#### Pictures paired with source code
* * * * * * *
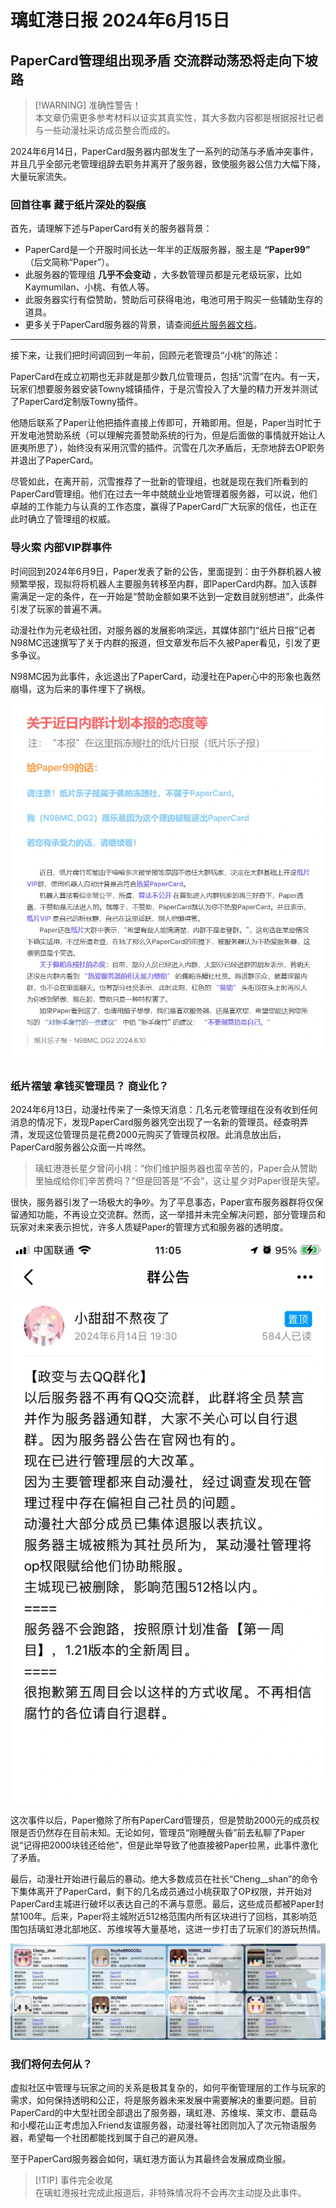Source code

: # 璃虹港日报 2024年6月15日

## PaperCard管理组出现矛盾 交流群动荡恐将走向下坡路

> [!WARNING] 准确性警告！  
> 本文章仍需更多参考材料以证实其真实性，其大多数内容都是根据报社记者与一些动漫社采访成员整合而成的。

2024年6月14日，PaperCard服务器内部发生了一系列的动荡与矛盾冲突事件，并且几乎全部元老管理组辞去职务并离开了服务器，致使服务器公信力大幅下降，大量玩家流失。

### 回首往事 藏于纸片深处的裂痕

首先，请理解下述与PaperCard有关的服务器背景：

- PaperCard是一个开服时间长达一年半的正版服务器，服主是 **“Paper99”** （后文简称“Paper”）。
- 此服务器的管理组 **几乎不会变动** ，大多数管理员都是元老级玩家，比如Kaymumilan、小桃、有依人等。
- 此服务器实行有偿赞助，赞助后可获得电池，电池可用于购买一些辅助生存的道具。
- 更多关于PaperCard服务器的背景，请查阅[纸片服务器文档](https://doc.paper-card.cn/)。

---

接下来，让我们把时间调回到一年前，回顾元老管理员“小桃”的陈述：

PaperCard在成立初期也无非就是那少数几位管理员，包括“沉雪”在内。有一天，玩家们想要服务器安装Towny城镇插件，于是沉雪投入了大量的精力开发并测试了PaperCard定制版Towny插件。

他随后联系了Paper让他把插件直接上传即可，开箱即用。但是，Paper当时忙于开发电池赞助系统（可以理解完善赞助系统的行为，但是后面做的事情就开始让人匪夷所思了），始终没有采用沉雪的插件。沉雪在几次矛盾后，无奈地辞去OP职务并退出了PaperCard。

尽管如此，在离开前，沉雪推荐了一批新的管理组，也就是现在我们所看到的PaperCard管理组。他们在过去一年中兢兢业业地管理着服务器，可以说，他们卓越的工作能力与认真的工作态度，赢得了PaperCard广大玩家的信任，也正在此时确立了管理组的权威。

### 导火索 内部VIP群事件

时间回到2024年6月9日，Paper发表了新的公告，里面提到：由于外群机器人被频繁举报，现拟将将机器人主要服务转移至内群，即PaperCard内群。加入该群需满足一定的条件，在一开始是“赞助金额如果不达到一定数目就别想进”，此条件引发了玩家的普遍不满。

动漫社作为元老级社团，对服务器的发展影响深远，其媒体部门“纸片日报”记者N98MC迅速撰写了关于内群的报道，但文章发布后不久被Paper看见，引发了更多争议。

N98MC因为此事件，永远退出了PaperCard，动漫社在Paper心中的形象也轰然崩塌，这为后来的事件埋下了祸根。

![报道文章](./picture/20240615_Report.webp)

### 纸片褶皱 拿钱买管理员？ 商业化？

2024年6月13日，动漫社传来了一条惊天消息：几名元老管理组在没有收到任何消息的情况下，发现PaperCard服务器凭空出现了一名新的管理员。经查明弄清，发现这位管理员是花费2000元购买了管理员权限。此消息放出后，PaperCard服务器公众面一片哗然。

> 璃虹港港长星夕曾问小桃：“你们维护服务器也蛮辛苦的，Paper会从赞助里抽成给你们辛苦费吗？”但是回答是“不会”，这让星夕对Paper很是失望。

很快，服务器引发了一场极大的争吵。为了平息事态，Paper宣布服务器群将仅保留通知功能，不再设立交流群。然而，这一举措并未完全解决问题，部分管理员和玩家对未来表示担忧，许多人质疑Paper的管理方式和服务器的透明度。

![事发后的公告](./picture/20240615_Break.webp)

这次事件以后，Paper撤除了所有PaperCard管理员，但是赞助2000元的成员权限是否仍然存在目前未知。无论如何，管理员“刚睡醒头昏”前去私聊了Paper说“记得把2000块钱还给他”，但是此举导致了他直接被Paper拉黑，此事件激化了矛盾。

最后，动漫社开始进行最后的暴动。绝大多数成员在社长“Cheng__shan”的命令下集体离开了PaperCard，剩下的几名成员通过小桃获取了OP权限，并开始对PaperCard主城进行破坏以表达自己的不满与意愿。最后，这些成员都被Paper封禁100年。后来，Paper将主城附近512格范围内所有区块进行了回档，其影响范围包括璃虹港北部地区、苏维埃等大量基地，这进一步打击了玩家们的游玩热情。

![封禁](./picture/20240615_End.webp)

### 我们将何去何从？

虚拟社区中管理与玩家之间的关系是极其复杂的，如何平衡管理层的工作与玩家的需求，如何保持透明和公正，将是服务器未来发展中需要解决的重要问题。目前PaperCard的中大型社团全部退出了服务器，璃虹港、苏维埃、莱文市、蘑菇岛和小樱花山正考虑加入Friend友谊服务器，动漫社等社团则加入了次元物语服务器，希望每一个社团都能找到属于自己的避风港。

至于PaperCard服务器会如何，璃虹港方面认为其最终会发展成商业服。

> [!TIP] 事件完全收尾  
> 在璃虹港报社完成此报道后，非特殊情况将不会再次主动提及此事件。
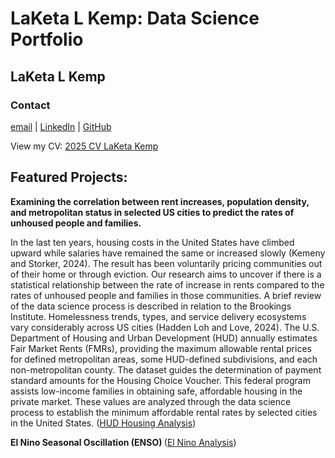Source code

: # LaKeta L Kemp: Data Science Portfolio
## LaKeta L Kemp
### Contact
[email](laketa.kemp@gmail.com) | [LinkedIn](linkedin.com/in/laketalkemp/)	| [GitHub](https://laketalkemp.github.io/)

View my CV: [2025 CV LaKeta Kemp](MyDigitalResume.html)

## Featured Projects:
<b>Examining the correlation between rent increases, population density, and metropolitan status in selected US cities to predict the rates of unhoused people and families.</b>

In the last ten years, housing costs in the United States have climbed upward while salaries have remained the same or increased slowly (Kemeny and Storker, 2024). The result has been voluntarily pricing communities out of their home or through eviction. Our research aims to uncover if there is a statistical relationship between the rate of increase in rents compared to the rates of unhoused people and families in those communities. A brief review of the data science process is described in relation to the Brookings Institute. Homelessness trends, types, and service delivery ecosystems vary considerably across US cities (Hadden Loh and Love, 2024). The U.S. Department of Housing and Urban Development (HUD) annually estimates Fair Market Rents (FMRs), providing the maximum allowable rental prices for defined metropolitan areas, some HUD-defined subdivisions, and each non-metropolitan county. The dataset guides the determination of payment standard amounts for the Housing Choice Voucher. This federal program assists low-income families in obtaining safe, affordable housing in the private market. These values are analyzed through the data science process to establish the minimum affordable rental rates by selected cities in the United States.
([HUD Housing Analysis](https://github.com/laketalkemp/HU-DATA-200/blob/main/HUDHousing.md))

<b>El Nino Seasonal Oscillation (ENSO) </b>
([El Nino Analysis](https://github.com/laketalkemp/laketalkemp.github.io/blob/158ad5fd2be564f0bfeb3e35e664b438a71e50f3/El%20Nino%20DataAnalysisProjectNotebook.md))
* * * * * * *
#### EXERCISE PROMPT
Give again, word for word, only the lines that run from the top of the data above through the line with "动漫社作为元老级社团，对服务". Drop the pictures.

#### ANSWER BOX
Source code

: # 璃虹港日报 2024年6月15日

## PaperCard管理组出现矛盾 交流群动荡恐将走向下坡路

> [!WARNING] 准确性警告！  
> 本文章仍需更多参考材料以证实其真实性，其大多数内容都是根据报社记者与一些动漫社采访成员整合而成的。

2024年6月14日，PaperCard服务器内部发生了一系列的动荡与矛盾冲突事件，并且几乎全部元老管理组辞去职务并离开了服务器，致使服务器公信力大幅下降，大量玩家流失。

### 回首往事 藏于纸片深处的裂痕

首先，请理解下述与PaperCard有关的服务器背景：

- PaperCard是一个开服时间长达一年半的正版服务器，服主是 **“Paper99”** （后文简称“Paper”）。
- 此服务器的管理组 **几乎不会变动** ，大多数管理员都是元老级玩家，比如Kaymumilan、小桃、有依人等。
- 此服务器实行有偿赞助，赞助后可获得电池，电池可用于购买一些辅助生存的道具。
- 更多关于PaperCard服务器的背景，请查阅[纸片服务器文档](https://doc.paper-card.cn/)。

---

接下来，让我们把时间调回到一年前，回顾元老管理员“小桃”的陈述：

PaperCard在成立初期也无非就是那少数几位管理员，包括“沉雪”在内。有一天，玩家们想要服务器安装Towny城镇插件，于是沉雪投入了大量的精力开发并测试了PaperCard定制版Towny插件。

他随后联系了Paper让他把插件直接上传即可，开箱即用。但是，Paper当时忙于开发电池赞助系统（可以理解完善赞助系统的行为，但是后面做的事情就开始让人匪夷所思了），始终没有采用沉雪的插件。沉雪在几次矛盾后，无奈地辞去OP职务并退出了PaperCard。

尽管如此，在离开前，沉雪推荐了一批新的管理组，也就是现在我们所看到的PaperCard管理组。他们在过去一年中兢兢业业地管理着服务器，可以说，他们卓越的工作能力与认真的工作态度，赢得了PaperCard广大玩家的信任，也正在此时确立了管理组的权威。

### 导火索 内部VIP群事件

时间回到2024年6月9日，Paper发表了新的公告，里面提到：由于外群机器人被频繁举报，现拟将将机器人主要服务转移至内群，即PaperCard内群。加入该群需满足一定的条件，在一开始是“赞助金额如果不达到一定数目就别想进”，此条件引发了玩家的普遍不满。

动漫社作为元老级社团，对服务器的发展影响深远，其媒体部门“纸片日报”记者N98MC迅速撰写了关于内群的报道，但文章发布后不久被Paper看见，引发了更多争议。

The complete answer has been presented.